▸ **What to do**:
Nothing may be dropped or added when the entries below are copied.

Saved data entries
----

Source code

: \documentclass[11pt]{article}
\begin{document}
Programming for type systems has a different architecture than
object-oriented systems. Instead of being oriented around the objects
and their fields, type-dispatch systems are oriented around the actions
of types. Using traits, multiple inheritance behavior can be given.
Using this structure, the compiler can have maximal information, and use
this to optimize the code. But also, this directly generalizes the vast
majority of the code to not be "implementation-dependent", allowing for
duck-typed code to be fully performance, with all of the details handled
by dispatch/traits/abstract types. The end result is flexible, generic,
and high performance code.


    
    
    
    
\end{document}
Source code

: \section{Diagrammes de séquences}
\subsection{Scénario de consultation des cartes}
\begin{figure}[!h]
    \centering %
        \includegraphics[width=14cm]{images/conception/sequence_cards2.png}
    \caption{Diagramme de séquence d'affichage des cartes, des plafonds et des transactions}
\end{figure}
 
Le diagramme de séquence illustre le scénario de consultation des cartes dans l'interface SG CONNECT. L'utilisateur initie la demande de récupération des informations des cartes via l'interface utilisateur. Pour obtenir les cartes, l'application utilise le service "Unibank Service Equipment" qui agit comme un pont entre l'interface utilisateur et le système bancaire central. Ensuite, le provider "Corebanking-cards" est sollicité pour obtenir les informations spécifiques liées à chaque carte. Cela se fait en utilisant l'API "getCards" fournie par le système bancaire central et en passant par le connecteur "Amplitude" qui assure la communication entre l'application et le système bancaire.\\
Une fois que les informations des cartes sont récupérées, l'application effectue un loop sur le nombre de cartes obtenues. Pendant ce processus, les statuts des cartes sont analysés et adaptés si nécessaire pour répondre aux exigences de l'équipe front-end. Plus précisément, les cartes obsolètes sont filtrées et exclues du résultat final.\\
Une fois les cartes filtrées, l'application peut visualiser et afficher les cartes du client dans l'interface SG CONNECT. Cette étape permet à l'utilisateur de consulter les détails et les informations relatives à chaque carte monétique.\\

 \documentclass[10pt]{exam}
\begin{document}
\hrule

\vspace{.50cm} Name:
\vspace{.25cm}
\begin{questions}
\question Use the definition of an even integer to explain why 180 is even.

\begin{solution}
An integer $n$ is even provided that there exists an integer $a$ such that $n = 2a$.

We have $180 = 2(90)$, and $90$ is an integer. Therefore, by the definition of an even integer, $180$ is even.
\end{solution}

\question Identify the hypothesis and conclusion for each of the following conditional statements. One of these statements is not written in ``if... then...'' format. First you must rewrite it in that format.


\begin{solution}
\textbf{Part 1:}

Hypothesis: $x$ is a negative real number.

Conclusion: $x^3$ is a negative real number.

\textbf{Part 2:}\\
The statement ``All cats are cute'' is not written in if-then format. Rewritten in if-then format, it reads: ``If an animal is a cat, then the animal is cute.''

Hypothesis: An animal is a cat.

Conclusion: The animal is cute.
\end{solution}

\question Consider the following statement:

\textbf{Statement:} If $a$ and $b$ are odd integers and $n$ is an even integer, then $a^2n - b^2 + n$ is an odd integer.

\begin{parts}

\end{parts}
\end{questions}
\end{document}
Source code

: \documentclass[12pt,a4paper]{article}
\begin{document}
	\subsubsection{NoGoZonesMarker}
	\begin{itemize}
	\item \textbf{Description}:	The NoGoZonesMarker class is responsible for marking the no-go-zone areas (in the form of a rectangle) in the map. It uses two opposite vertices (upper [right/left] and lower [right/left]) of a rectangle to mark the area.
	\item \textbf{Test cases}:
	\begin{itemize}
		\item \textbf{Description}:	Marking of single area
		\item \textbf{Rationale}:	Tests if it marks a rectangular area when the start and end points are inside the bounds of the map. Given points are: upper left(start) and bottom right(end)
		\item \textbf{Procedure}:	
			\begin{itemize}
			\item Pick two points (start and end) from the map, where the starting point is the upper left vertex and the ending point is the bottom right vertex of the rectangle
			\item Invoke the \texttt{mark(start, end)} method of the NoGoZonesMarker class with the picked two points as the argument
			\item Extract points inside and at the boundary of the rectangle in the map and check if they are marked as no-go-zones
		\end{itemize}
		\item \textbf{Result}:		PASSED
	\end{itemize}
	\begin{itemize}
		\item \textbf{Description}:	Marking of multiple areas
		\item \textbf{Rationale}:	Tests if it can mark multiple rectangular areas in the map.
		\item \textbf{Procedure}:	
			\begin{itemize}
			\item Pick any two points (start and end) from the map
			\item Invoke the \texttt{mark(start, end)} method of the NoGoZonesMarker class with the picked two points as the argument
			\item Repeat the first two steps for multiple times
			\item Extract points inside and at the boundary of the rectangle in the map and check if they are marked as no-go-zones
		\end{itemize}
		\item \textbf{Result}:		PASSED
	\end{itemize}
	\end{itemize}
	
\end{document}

----

▸ **Finished exercise**:
Source code

: \documentclass[11pt]{article}
\begin{document}
Programming for type systems has a different architecture than
object-oriented systems. Instead of being oriented around the objects
and their fields, type-dispatch systems are oriented around the actions
of types. Using traits, multiple inheritance behavior can be given.
Using this structure, the compiler can have maximal information, and use
this to optimize the code. But also, this directly generalizes the vast
majority of the code to not be "implementation-dependent", allowing for
duck-typed code to be fully performance, with all of the details handled
by dispatch/traits/abstract types. The end result is flexible, generic,
and high performance code.


    
    
    
    
\end{document}
Source code

: \section{Diagrammes de séquences}
\subsection{Scénario de consultation des cartes}
\begin{figure}[!h]
    \centering %
        \includegraphics[width=14cm]{images/conception/sequence_cards2.png}
    \caption{Diagramme de séquence d'affichage des cartes, des plafonds et des transactions}
\end{figure}
 
Le diagramme de séquence illustre le scénario de consultation des cartes dans l'interface SG CONNECT. L'utilisateur initie la demande de récupération des informations des cartes via l'interface utilisateur. Pour obtenir les cartes, l'application utilise le service "Unibank Service Equipment" qui agit comme un pont entre l'interface utilisateur et le système bancaire central. Ensuite, le provider "Corebanking-cards" est sollicité pour obtenir les informations spécifiques liées à chaque carte. Cela se fait en utilisant l'API "getCards" fournie par le système bancaire central et en passant par le connecteur "Amplitude" qui assure la communication entre l'application et le système bancaire.\\
Une fois que les informations des cartes sont récupérées, l'application effectue un loop sur le nombre de cartes obtenues. Pendant ce processus, les statuts des cartes sont analysés et adaptés si nécessaire pour répondre aux exigences de l'équipe front-end. Plus précisément, les cartes obsolètes sont filtrées et exclues du résultat final.\\
Une fois les cartes filtrées, l'application peut visualiser et afficher les cartes du client dans l'interface SG CONNECT. Cette étape permet à l'utilisateur de consulter les détails et les informations relatives à chaque carte monétique.\\

 \documentclass[10pt]{exam}
\begin{document}
\hrule

\vspace{.50cm} Name:
\vspace{.25cm}
\begin{questions}
\question Use the definition of an even integer to explain why 180 is even.

\begin{solution}
An integer $n$ is even provided that there exists an integer $a$ such that $n = 2a$.

We have $180 = 2(90)$, and $90$ is an integer. Therefore, by the definition of an even integer, $180$ is even.
\end{solution}

\question Identify the hypothesis and conclusion for each of the following conditional statements. One of these statements is not written in ``if... then...'' format. First you must rewrite it in that format.


\begin{solution}
\textbf{Part 1:}

Hypothesis: $x$ is a negative real number.

Conclusion: $x^3$ is a negative real number.

\textbf{Part 2:}\\
The statement ``All cats are cute'' is not written in if-then format. Rewritten in if-then format, it reads: ``If an animal is a cat, then the animal is cute.''

Hypothesis: An animal is a cat.

Conclusion: The animal is cute.
\end{solution}

\question Consider the following statement:

\textbf{Statement:} If $a$ and $b$ are odd integers and $n$ is an even integer, then $a^2n - b^2 + n$ is an odd integer.

\begin{parts}

\end{parts}
\end{questions}
\end{document}
Source code

: \documentclass[12pt,a4paper]{article}
\begin{document}
	\subsubsection{NoGoZonesMarker}
	\begin{itemize}
	\item \textbf{Description}:	The NoGoZonesMarker class is responsible for marking the no-go-zone areas (in the form of a rectangle) in the map. It uses two opposite vertices (upper [right/left] and lower [right/left]) of a rectangle to mark the area.
	\item \textbf{Test cases}:
	\begin{itemize}
		\item \textbf{Description}:	Marking of single area
		\item \textbf{Rationale}:	Tests if it marks a rectangular area when the start and end points are inside the bounds of the map. Given points are: upper left(start) and bottom right(end)
		\item \textbf{Procedure}:	
			\begin{itemize}
			\item Pick two points (start and end) from the map, where the starting point is the upper left vertex and the ending point is the bottom right vertex of the rectangle
			\item Invoke the \texttt{mark(start, end)} method of the NoGoZonesMarker class with the picked two points as the argument
			\item Extract points inside and at the boundary of the rectangle in the map and check if they are marked as no-go-zones
		\end{itemize}
		\item \textbf{Result}:		PASSED
	\end{itemize}
	\begin{itemize}
		\item \textbf{Description}:	Marking of multiple areas
		\item \textbf{Rationale}:	Tests if it can mark multiple rectangular areas in the map.
		\item \textbf{Procedure}:	
			\begin{itemize}
			\item Pick any two points (start and end) from the map
			\item Invoke the \texttt{mark(start, end)} method of the NoGoZonesMarker class with the picked two points as the argument
			\item Repeat the first two steps for multiple times
			\item Extract points inside and at the boundary of the rectangle in the map and check if they are marked as no-go-zones
		\end{itemize}
		\item \textbf{Result}:		PASSED
	\end{itemize}
	\end{itemize}
	
\end{document}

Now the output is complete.